Member of the Illinois House of Representatives
- In office January 1977 – January 1991
- Preceded by: James Riccolo
- Succeeded by: Tom Walsh
- Constituency: 38th district (1977–1983) 75th district (1983–1991)

Personal details
- Born: Peg McDonnell July 11, 1946 (age 80) Ottawa, Illinois
- Party: Democratic
- Spouse: John Breslin
- Children: Two
- Education: Loyola University (BA, JD)
- Profession: Attorney Judge

= Peg McDonnell Breslin =

American politician

Peg McDonnell Breslin (born July 11, 1946) is an American politician who served as a Democratic member of the Illinois House of Representatives from 1977 until 1991.

==Biography==
Breslin was born July 11, 1946, in Ottawa, Illinois. After graduating from a Catholic high school in the Ottawa area, Breslin moved to Chicago to attend Loyola University. In 1967, she graduated from Loyola with a Bachelor of Arts in political science. Three years later, she graduated from Loyola University School of Law and went into private practice. She was a legal advisor to the Illinois State Board of Education from 1974 to 1976.

In 1976, she was elected to the Illinois House of Representatives as one of three members from the 38th district. Democratic incumbent James Riccolo, appointed to fill the vacancy created by Joseph Fennessey's resignation, finished fourth. At that time, the 38th encompassed all of Livingston County parts of DeKalb, Kane, Kendall and LaSalle counties. As Breslin had voted in Chicago while a Loyola student, she did not meet the constitutionally mandated two-year residency requirement to serve as an Illinois State Representative. She was removed from the Illinois House by a 91–74 vote. The next day, the Democratic chairmen of the five county parties in the 38th district appointed Breslin to the seat from which she had been removed. A group of legislators led by Edward Bluthardt raised the residency question in a lawsuit. The judge ruled the House action ousting her was legal and that her reappointment by the county chairmen was unconstitutional. On appeal, the Illinois Supreme Court declared the issue moot as the 80th General Assembly had ended.

After the passage of the Cutback Amendment, Breslin was reelected to the House from the 75th district, which included all of Lasalle and Putnam counties, southeastern Bureau County, and a small portion of eastern Marshall County. She rose through the ranks of the Democratic Party serving as both an Assistant Democratic Leader in the house and the Committeewoman for Illinois's 14th congressional district on the central committee of the Democratic Party of Illinois.

In 1990, she ran for the Democratic nomination for Illinois Treasurer against future Governor Pat Quinn. Quinn, who had name recognition from his political activism including the Cutback Amendment and Citizens Utility Board, defeated Breslin with 450,217 to her 422,295. She was succeeded in the House by LaSalle County Clerk Tom Walsh.

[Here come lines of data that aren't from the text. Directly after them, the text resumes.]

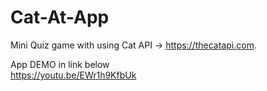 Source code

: # Cat-At-App
Mini Quiz game with using Cat API -> https://thecatapi.com.

<p6>App DEMO in link below</p6><br>
https://youtu.be/EWr1h9KfbUk
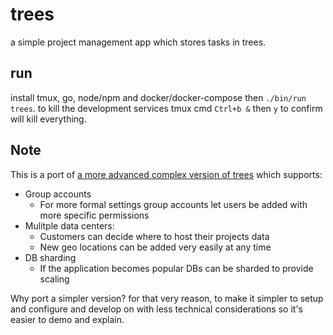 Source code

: trees
====

a simple project management app which stores tasks in trees.

## run

install tmux, go, node/npm and docker/docker-compose then `./bin/run trees`. to kill the development
 services tmux cmd `Ctrl+b &` then `y` to confirm will kill everything.

## Note

This is a port of [a more advanced complex version of trees](https://github.com/0xor1/deprecated-trees) which supports:

* Group accounts
    * For more formal settings group accounts let users be added with more specific
    permissions
* Mulitple data centers:
    * Customers can decide where to host their projects data
    * New geo locations can be added very easily at any time
* DB sharding
    * If the application becomes popular DBs can be sharded to 
    provide scaling

Why port a simpler version? for that very reason, to make it simpler
to setup and configure and develop on with less technical considerations so it's easier to demo and explain. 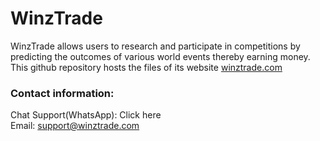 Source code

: # WinzTrade

WinzTrade allows users to research and participate in competitions by predicting the outcomes of various world events thereby earning money. This github repository hosts the files of its website [winztrade.com](https://winztrade.com)

### Contact information:
Chat Support(WhatsApp): Click here<br/>
Email: [support@winztrade.com](support@winztrade.com)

In 1992, she became the first woman elected an Illinois Appellate Court outside of Cook County when she was elected in the Third District. It was speculated that she would be the Democratic candidate for a seat on the Illinois Supreme Court in the 2000 election, but she chose not to run. Democratic candidate Thomas Kilbride defeated Republican Carl Hawkinson for the seat. Judge Breslin chose to retire rather than run for retention in 2002. On January 23, 2006, her son John died at age 22.